(Saved data entries)
==============================
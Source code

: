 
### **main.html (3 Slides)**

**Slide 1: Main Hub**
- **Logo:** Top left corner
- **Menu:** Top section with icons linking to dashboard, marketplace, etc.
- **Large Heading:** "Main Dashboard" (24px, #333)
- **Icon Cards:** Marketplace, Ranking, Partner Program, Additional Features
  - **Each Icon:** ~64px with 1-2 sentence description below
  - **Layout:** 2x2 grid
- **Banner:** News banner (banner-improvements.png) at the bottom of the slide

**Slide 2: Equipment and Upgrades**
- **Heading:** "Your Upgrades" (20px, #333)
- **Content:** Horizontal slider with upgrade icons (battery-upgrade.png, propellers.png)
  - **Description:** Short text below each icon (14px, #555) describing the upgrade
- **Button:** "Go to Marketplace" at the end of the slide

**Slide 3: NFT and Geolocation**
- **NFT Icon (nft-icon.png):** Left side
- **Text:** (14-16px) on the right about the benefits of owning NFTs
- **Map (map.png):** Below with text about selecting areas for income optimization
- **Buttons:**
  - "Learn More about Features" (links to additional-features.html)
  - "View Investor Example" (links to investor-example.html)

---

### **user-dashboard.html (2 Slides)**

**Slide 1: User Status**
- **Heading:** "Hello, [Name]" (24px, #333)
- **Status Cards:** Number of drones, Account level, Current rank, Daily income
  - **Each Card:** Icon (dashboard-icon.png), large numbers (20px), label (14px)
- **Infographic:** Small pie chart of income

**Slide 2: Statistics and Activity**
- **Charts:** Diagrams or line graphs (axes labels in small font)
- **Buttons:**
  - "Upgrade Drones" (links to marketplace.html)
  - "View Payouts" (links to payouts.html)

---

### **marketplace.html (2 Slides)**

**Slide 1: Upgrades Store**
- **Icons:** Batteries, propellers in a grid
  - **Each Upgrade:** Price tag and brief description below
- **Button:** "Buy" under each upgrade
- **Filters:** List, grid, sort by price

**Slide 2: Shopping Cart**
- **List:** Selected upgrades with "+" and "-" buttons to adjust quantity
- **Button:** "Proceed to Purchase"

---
==============================
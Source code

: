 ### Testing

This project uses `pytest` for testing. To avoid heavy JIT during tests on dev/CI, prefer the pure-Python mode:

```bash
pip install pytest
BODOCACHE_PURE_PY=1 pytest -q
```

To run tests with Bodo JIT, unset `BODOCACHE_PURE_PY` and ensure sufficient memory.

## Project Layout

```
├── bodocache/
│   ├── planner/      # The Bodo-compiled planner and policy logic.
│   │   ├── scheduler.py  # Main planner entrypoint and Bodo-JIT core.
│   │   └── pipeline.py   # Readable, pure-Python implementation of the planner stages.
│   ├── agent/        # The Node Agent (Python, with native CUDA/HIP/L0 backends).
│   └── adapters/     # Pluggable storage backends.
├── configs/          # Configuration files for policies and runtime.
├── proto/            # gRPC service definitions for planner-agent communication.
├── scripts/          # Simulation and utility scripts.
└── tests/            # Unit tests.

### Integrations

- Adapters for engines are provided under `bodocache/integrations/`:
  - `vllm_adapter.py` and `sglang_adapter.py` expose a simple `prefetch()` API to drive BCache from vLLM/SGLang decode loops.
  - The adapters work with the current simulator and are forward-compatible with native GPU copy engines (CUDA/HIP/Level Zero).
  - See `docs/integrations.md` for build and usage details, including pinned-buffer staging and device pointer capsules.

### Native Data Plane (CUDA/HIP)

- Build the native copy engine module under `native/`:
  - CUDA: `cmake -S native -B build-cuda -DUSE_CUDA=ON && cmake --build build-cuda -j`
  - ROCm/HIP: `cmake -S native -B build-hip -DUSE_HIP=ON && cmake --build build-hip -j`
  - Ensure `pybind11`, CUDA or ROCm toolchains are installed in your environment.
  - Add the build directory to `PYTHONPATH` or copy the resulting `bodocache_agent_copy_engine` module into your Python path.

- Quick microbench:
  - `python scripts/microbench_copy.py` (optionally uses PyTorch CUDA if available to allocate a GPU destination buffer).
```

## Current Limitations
==============================
■ **Assignment**:
Answer with a number only: how many lines above include the word "html"?

■ **Answer to this problem**:
7